* _Your goal_: Copy out all lines from the material that contain the string "descriptor".

* _Data extracts_:
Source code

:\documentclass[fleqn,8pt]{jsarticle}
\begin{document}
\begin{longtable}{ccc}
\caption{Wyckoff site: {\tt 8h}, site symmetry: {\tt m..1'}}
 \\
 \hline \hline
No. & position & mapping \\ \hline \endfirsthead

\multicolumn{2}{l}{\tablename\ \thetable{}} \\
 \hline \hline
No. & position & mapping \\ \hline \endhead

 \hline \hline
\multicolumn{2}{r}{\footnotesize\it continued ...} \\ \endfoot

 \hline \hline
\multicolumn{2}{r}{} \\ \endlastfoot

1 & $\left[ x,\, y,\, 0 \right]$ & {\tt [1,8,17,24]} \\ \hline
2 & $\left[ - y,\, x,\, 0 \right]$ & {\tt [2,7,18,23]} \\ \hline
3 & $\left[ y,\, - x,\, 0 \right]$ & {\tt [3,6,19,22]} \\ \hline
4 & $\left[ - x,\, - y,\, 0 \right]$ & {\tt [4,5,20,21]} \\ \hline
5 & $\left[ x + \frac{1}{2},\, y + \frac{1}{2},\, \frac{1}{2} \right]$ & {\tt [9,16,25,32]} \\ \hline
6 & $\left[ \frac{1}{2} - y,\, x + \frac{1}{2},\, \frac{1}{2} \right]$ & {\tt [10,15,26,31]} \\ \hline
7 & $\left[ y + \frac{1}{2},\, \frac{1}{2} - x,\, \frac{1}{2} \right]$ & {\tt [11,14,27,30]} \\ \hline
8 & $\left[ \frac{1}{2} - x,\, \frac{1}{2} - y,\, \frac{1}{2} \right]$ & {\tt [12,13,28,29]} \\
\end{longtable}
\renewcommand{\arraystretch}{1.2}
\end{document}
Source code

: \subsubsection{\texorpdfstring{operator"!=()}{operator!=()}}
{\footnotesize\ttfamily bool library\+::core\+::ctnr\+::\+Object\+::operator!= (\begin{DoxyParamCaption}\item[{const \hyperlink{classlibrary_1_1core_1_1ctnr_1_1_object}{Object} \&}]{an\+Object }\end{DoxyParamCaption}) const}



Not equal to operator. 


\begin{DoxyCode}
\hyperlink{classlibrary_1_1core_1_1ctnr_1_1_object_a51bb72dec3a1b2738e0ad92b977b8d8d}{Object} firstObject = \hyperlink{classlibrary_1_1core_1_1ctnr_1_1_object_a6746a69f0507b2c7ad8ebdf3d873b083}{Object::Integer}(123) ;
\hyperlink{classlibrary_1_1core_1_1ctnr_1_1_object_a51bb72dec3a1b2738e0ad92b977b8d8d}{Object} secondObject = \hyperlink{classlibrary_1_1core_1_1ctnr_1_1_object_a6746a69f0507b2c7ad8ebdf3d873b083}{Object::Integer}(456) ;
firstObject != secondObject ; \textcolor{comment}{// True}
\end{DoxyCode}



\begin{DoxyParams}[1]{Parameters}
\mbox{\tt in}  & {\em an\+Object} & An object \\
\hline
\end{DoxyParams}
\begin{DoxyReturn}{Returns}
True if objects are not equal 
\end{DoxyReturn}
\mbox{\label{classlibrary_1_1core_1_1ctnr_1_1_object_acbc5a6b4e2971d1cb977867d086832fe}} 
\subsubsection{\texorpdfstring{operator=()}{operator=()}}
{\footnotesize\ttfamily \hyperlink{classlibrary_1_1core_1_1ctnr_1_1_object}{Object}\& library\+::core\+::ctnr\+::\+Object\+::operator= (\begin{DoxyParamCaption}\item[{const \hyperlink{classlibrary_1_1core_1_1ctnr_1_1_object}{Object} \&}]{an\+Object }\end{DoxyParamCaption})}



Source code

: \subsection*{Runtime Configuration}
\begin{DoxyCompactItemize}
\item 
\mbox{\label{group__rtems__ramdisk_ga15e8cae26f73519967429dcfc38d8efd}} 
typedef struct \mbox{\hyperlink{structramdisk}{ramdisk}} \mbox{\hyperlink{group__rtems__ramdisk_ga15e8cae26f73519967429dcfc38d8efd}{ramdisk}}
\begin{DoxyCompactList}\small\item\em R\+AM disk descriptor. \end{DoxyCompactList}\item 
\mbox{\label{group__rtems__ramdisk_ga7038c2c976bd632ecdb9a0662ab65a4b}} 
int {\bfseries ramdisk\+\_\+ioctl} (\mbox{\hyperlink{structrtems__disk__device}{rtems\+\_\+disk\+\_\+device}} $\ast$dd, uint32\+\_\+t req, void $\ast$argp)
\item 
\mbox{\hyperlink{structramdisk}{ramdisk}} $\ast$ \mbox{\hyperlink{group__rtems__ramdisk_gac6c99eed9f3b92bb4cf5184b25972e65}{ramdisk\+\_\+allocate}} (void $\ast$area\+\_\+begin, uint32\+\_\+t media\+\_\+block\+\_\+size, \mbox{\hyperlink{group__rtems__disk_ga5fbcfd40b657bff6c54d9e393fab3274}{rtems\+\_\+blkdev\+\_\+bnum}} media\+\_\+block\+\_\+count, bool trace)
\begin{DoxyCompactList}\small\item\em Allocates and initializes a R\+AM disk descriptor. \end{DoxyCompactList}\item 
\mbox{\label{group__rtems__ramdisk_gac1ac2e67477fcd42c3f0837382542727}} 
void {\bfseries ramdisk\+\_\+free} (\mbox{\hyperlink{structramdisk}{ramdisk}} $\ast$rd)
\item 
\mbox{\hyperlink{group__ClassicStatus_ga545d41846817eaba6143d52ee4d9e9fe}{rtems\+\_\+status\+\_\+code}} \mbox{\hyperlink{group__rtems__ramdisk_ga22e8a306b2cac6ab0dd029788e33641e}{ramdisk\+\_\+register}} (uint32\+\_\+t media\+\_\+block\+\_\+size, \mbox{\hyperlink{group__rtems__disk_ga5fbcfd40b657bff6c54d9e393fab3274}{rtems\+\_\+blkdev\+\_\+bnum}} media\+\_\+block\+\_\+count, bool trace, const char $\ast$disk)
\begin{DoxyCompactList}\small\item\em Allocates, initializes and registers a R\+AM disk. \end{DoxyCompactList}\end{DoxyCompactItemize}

* _Task answer_:
\begin{DoxyCompactList}\small\item\em R\+AM disk descriptor. \end{DoxyCompactList}\item 
\begin{DoxyCompactList}\small\item\em Allocates and initializes a R\+AM disk descriptor. \end{DoxyCompactList}\item 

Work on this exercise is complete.